Detecting overlapping communities is essential to analyzing and exploring natural networks such as social networks, biological networks, and citation networks. However, most existing approaches do not scale to the size of networks that we regularly observe in the real world. In the paper by Gopalan et al. discussed in this week’s group meeting, a scalable approach to community detection is developed that discovers overlapping communities in massive real-world networks. The approach is based on a Bayesian model of networks that allows nodes to participate in multiple communities, and a corresponding algorithm that naturally interleaves subsampling from the network and updating an estimate of its communities.

The model assumes there are $latex K$ communities and that each node $latex i$ is associated with a vector of community memberships $latex \theta_i$. To generate a network, the model considers each pair of nodes. For each pair $latex (i,j)$, it chooses a community indicator $latex z_{i \rightarrow j}$ from the $latex i^{th}$ node’s community memberships $latex \theta_i$ and then chooses a community indicator $latex z_{i \leftarrow j}$ from $latex \theta_j$. A connection is then drawn between the nodes with probability $latex \beta$ if the indicators point to the same community or with a smaller probability $latex \epsilon$ if they do not.

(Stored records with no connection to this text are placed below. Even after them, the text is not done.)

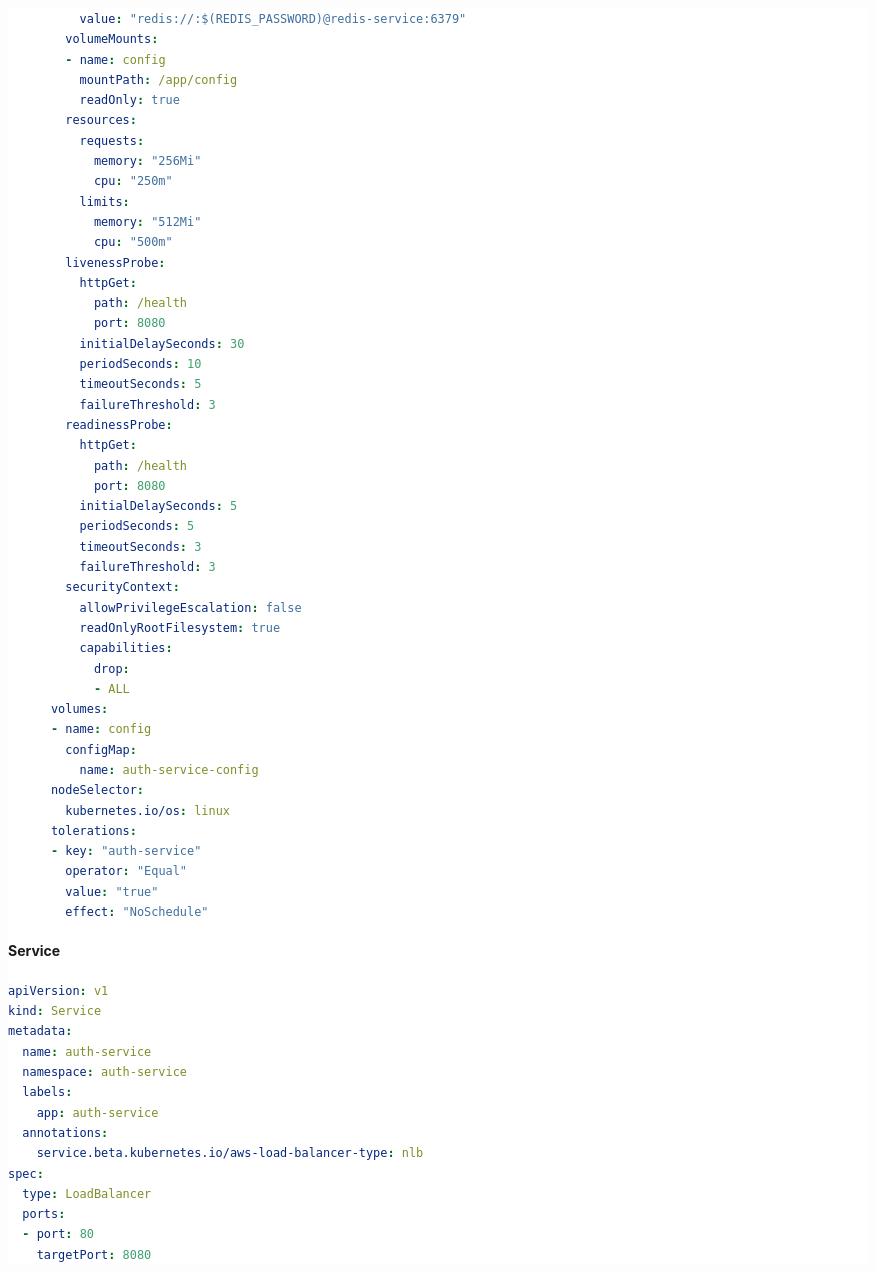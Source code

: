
 ```yaml
          value: "redis://:$(REDIS_PASSWORD)@redis-service:6379"
        volumeMounts:
        - name: config
          mountPath: /app/config
          readOnly: true
        resources:
          requests:
            memory: "256Mi"
            cpu: "250m"
          limits:
            memory: "512Mi"
            cpu: "500m"
        livenessProbe:
          httpGet:
            path: /health
            port: 8080
          initialDelaySeconds: 30
          periodSeconds: 10
          timeoutSeconds: 5
          failureThreshold: 3
        readinessProbe:
          httpGet:
            path: /health
            port: 8080
          initialDelaySeconds: 5
          periodSeconds: 5
          timeoutSeconds: 3
          failureThreshold: 3
        securityContext:
          allowPrivilegeEscalation: false
          readOnlyRootFilesystem: true
          capabilities:
            drop:
            - ALL
      volumes:
      - name: config
        configMap:
          name: auth-service-config
      nodeSelector:
        kubernetes.io/os: linux
      tolerations:
      - key: "auth-service"
        operator: "Equal"
        value: "true"
        effect: "NoSchedule"
```

#### Service

```yaml
apiVersion: v1
kind: Service
metadata:
  name: auth-service
  namespace: auth-service
  labels:
    app: auth-service
  annotations:
    service.beta.kubernetes.io/aws-load-balancer-type: nlb
spec:
  type: LoadBalancer
  ports:
  - port: 80
    targetPort: 8080
```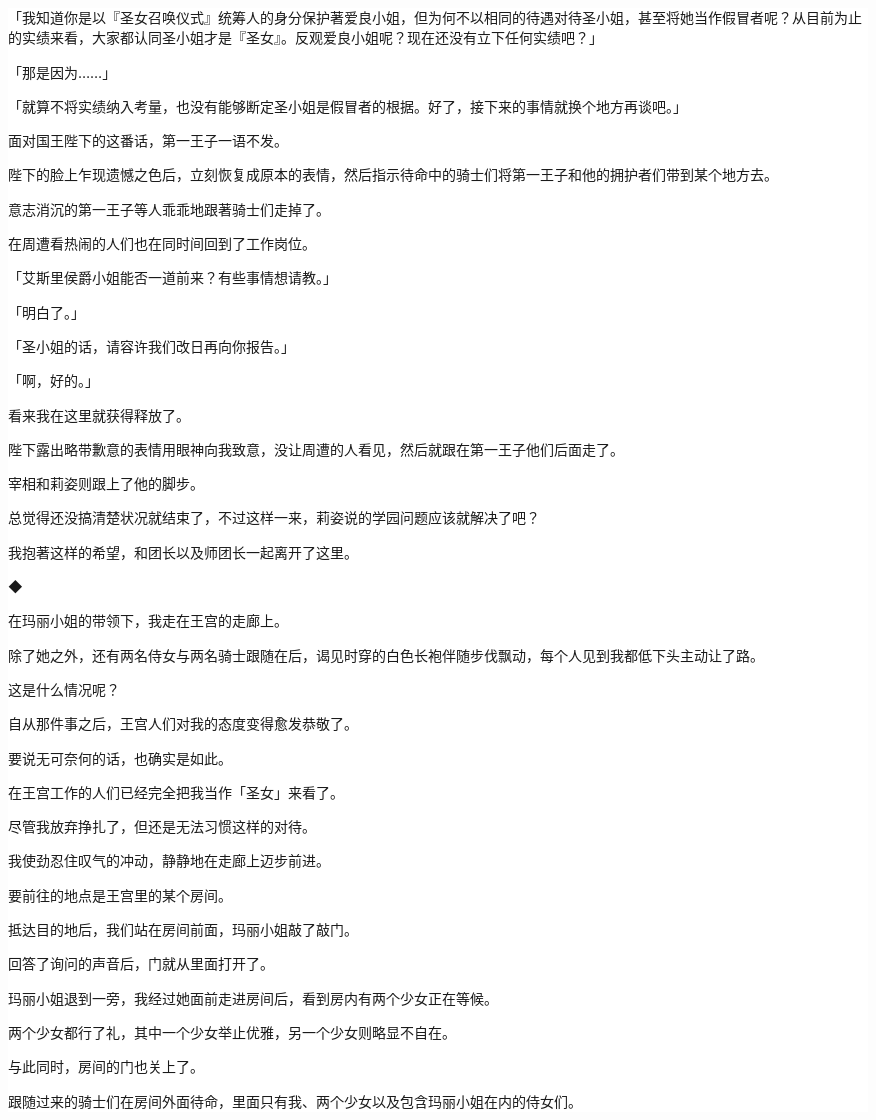 「我知道你是以『圣女召唤仪式』统筹人的身分保护著爱良小姐，但为何不以相同的待遇对待圣小姐，甚至将她当作假冒者呢？从目前为止的实绩来看，大家都认同圣小姐才是『圣女』。反观爱良小姐呢？现在还没有立下任何实绩吧？」

「那是因为……」

「就算不将实绩纳入考量，也没有能够断定圣小姐是假冒者的根据。好了，接下来的事情就换个地方再谈吧。」

面对国王陛下的这番话，第一王子一语不发。

陛下的脸上乍现遗憾之色后，立刻恢复成原本的表情，然后指示待命中的骑士们将第一王子和他的拥护者们带到某个地方去。

意志消沉的第一王子等人乖乖地跟著骑士们走掉了。

在周遭看热闹的人们也在同时间回到了工作岗位。

「艾斯里侯爵小姐能否一道前来？有些事情想请教。」

「明白了。」

「圣小姐的话，请容许我们改日再向你报告。」

「啊，好的。」

看来我在这里就获得释放了。

陛下露出略带歉意的表情用眼神向我致意，没让周遭的人看见，然后就跟在第一王子他们后面走了。

宰相和莉姿则跟上了他的脚步。

总觉得还没搞清楚状况就结束了，不过这样一来，莉姿说的学园问题应该就解决了吧？

我抱著这样的希望，和团长以及师团长一起离开了这里。

◆

在玛丽小姐的带领下，我走在王宫的走廊上。

除了她之外，还有两名侍女与两名骑士跟随在后，谒见时穿的白色长袍伴随步伐飘动，每个人见到我都低下头主动让了路。

这是什么情况呢？

自从那件事之后，王宫人们对我的态度变得愈发恭敬了。

要说无可奈何的话，也确实是如此。

在王宫工作的人们已经完全把我当作「圣女」来看了。

尽管我放弃挣扎了，但还是无法习惯这样的对待。

我使劲忍住叹气的冲动，静静地在走廊上迈步前进。

要前往的地点是王宫里的某个房间。

抵达目的地后，我们站在房间前面，玛丽小姐敲了敲门。

回答了询问的声音后，门就从里面打开了。

玛丽小姐退到一旁，我经过她面前走进房间后，看到房内有两个少女正在等候。

两个少女都行了礼，其中一个少女举止优雅，另一个少女则略显不自在。

与此同时，房间的门也关上了。

跟随过来的骑士们在房间外面待命，里面只有我、两个少女以及包含玛丽小姐在内的侍女们。

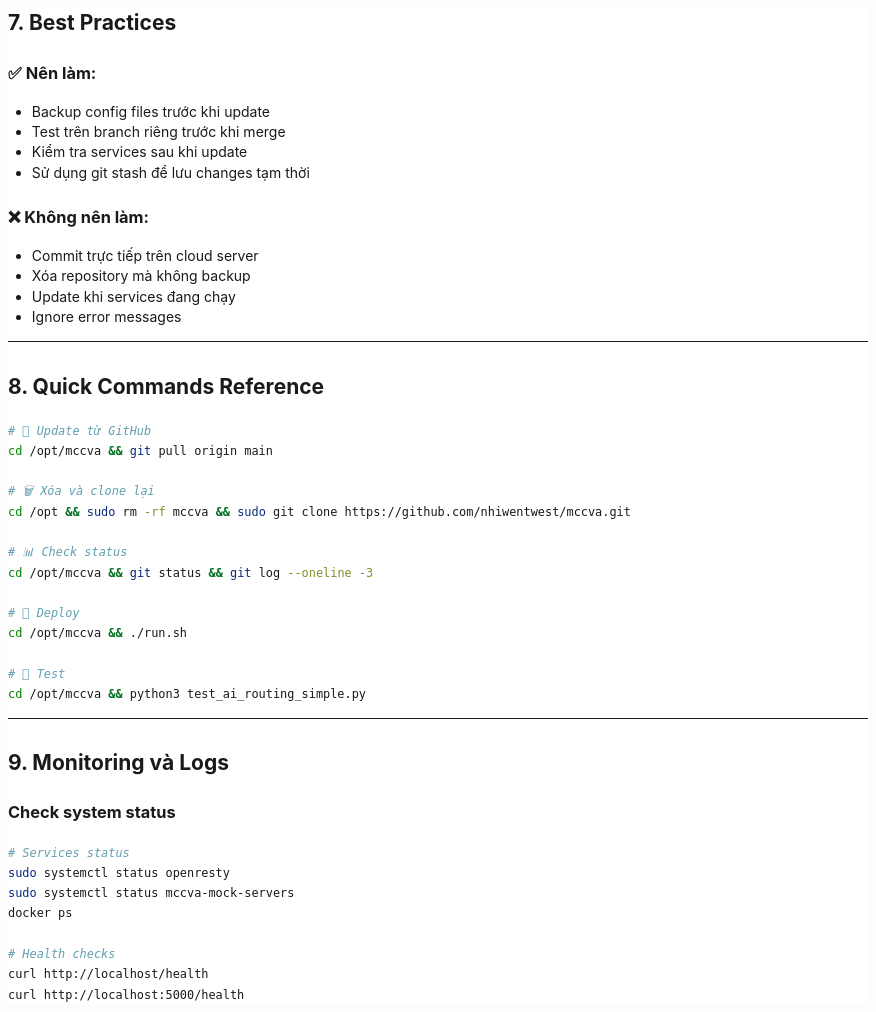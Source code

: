 
## 7. Best Practices

### **✅ Nên làm:**
- Backup config files trước khi update
- Test trên branch riêng trước khi merge
- Kiểm tra services sau khi update
- Sử dụng git stash để lưu changes tạm thời

### **❌ Không nên làm:**
- Commit trực tiếp trên cloud server
- Xóa repository mà không backup
- Update khi services đang chạy
- Ignore error messages

---

## 8. Quick Commands Reference

```bash
# 🔄 Update từ GitHub
cd /opt/mccva && git pull origin main

# 🗑️ Xóa và clone lại
cd /opt && sudo rm -rf mccva && sudo git clone https://github.com/nhiwentwest/mccva.git

# 📊 Check status
cd /opt/mccva && git status && git log --oneline -3

# 🚀 Deploy
cd /opt/mccva && ./run.sh

# 🧪 Test
cd /opt/mccva && python3 test_ai_routing_simple.py
```

---

## 9. Monitoring và Logs

### **Check system status**
```bash
# Services status
sudo systemctl status openresty
sudo systemctl status mccva-mock-servers
docker ps

# Health checks
curl http://localhost/health
curl http://localhost:5000/health
```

This model defines a joint probability $latex p(\theta,\beta,z,y)$ where $latex y$ is the observed data. To estimate the posterior $latex p(\theta,beta,z | y)$, the method uses a stochastic variational inference algorithm. This enables posterior estimation using only a sample of all-possible node pairs at each step of the variational inference, making the method applicable to very large graphs (e.g analyzing a large citation network of physics papers shown in the figure below identifies important papers impacting several sub-disciplines).

One limitation of the method is that it does not incorporate automatic estimation of the number of communities, which is a general problem with clustering algorithms. Still, enabling sophisticated probabilistic analysis of structure in massive graphs is a significant step forward.